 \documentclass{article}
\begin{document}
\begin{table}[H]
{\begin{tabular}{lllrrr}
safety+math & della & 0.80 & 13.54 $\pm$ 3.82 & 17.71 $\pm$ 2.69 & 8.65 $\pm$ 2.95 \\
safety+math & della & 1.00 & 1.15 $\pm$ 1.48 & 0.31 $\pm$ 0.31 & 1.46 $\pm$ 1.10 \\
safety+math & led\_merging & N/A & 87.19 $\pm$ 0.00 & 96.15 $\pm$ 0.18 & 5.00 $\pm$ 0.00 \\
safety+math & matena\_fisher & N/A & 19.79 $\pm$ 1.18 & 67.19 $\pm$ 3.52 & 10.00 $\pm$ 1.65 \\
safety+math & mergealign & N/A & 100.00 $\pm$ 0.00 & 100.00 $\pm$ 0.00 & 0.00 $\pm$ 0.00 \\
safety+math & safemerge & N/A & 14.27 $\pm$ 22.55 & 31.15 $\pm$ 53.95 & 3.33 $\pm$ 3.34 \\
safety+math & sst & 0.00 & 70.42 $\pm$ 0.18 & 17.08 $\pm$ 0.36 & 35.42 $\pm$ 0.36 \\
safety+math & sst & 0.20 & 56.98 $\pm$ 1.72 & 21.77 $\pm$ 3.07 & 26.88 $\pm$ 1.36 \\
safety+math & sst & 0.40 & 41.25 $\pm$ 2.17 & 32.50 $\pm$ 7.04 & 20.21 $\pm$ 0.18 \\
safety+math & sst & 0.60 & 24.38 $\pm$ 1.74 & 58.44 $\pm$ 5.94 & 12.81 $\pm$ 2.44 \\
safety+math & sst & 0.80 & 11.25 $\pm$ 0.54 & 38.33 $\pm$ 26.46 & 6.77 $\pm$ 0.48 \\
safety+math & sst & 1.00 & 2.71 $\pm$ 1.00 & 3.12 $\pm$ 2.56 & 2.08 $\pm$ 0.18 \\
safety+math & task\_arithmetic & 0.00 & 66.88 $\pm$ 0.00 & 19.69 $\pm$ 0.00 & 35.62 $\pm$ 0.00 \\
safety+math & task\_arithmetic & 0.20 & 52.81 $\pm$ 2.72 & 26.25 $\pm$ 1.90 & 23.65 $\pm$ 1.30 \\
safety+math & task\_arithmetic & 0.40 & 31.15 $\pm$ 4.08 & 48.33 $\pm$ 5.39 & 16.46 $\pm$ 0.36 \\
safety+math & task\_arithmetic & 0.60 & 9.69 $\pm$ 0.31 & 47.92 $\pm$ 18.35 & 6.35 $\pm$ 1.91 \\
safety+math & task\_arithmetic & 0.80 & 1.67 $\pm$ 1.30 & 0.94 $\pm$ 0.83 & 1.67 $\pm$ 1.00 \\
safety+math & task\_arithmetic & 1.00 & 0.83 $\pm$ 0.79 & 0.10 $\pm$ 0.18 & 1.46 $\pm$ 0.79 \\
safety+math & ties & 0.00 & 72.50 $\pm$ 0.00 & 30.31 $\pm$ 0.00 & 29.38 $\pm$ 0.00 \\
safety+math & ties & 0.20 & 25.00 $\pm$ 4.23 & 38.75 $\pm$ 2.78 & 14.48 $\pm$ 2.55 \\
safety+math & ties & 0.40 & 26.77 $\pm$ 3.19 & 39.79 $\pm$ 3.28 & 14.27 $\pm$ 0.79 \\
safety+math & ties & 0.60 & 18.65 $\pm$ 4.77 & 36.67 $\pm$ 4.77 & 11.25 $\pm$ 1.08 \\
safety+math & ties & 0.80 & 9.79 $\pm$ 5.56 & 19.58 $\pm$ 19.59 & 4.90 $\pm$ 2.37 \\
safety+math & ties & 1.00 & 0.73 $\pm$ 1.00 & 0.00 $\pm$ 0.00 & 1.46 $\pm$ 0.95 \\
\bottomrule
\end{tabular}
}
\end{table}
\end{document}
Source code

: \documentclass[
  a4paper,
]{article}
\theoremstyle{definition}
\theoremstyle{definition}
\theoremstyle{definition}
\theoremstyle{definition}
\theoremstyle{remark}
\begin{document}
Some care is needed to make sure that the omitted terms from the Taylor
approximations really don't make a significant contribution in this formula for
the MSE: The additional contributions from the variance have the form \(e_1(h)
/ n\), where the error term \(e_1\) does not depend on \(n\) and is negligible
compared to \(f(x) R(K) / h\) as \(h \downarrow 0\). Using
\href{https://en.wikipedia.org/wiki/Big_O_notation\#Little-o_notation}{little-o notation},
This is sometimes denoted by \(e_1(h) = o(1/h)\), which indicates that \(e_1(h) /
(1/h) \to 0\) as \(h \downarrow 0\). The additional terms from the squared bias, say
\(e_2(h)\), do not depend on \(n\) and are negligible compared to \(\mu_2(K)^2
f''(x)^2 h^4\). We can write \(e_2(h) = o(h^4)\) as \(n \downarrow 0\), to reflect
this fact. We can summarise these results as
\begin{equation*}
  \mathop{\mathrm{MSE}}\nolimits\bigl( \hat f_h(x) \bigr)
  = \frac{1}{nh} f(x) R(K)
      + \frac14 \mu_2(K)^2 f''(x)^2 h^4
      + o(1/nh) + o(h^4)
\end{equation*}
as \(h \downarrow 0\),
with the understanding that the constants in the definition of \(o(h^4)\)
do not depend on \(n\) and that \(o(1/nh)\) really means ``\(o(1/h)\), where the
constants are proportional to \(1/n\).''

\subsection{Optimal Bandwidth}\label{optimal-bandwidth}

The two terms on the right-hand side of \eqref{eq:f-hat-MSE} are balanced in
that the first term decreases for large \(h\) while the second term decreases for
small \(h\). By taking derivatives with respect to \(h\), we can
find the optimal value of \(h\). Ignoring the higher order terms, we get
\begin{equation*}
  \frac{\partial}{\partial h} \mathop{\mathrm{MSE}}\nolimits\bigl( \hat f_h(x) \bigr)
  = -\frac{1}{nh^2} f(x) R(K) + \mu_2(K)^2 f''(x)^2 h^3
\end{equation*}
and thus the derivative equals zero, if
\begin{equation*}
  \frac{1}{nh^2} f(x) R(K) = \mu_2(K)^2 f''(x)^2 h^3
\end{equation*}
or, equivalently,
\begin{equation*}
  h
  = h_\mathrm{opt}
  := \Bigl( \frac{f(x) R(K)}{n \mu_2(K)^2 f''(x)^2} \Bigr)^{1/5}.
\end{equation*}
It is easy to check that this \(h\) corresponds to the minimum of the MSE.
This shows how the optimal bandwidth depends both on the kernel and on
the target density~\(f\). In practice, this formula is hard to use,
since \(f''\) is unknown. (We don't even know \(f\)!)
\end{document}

******

_What is required_
Search the entries above for the word "additional" and copy each line where it appears.

_Exercise solution_
the MSE: The additional contributions from the variance have the form \(e_1(h)
(1/h) \to 0\) as \(h \downarrow 0\). The additional terms from the squared bias, say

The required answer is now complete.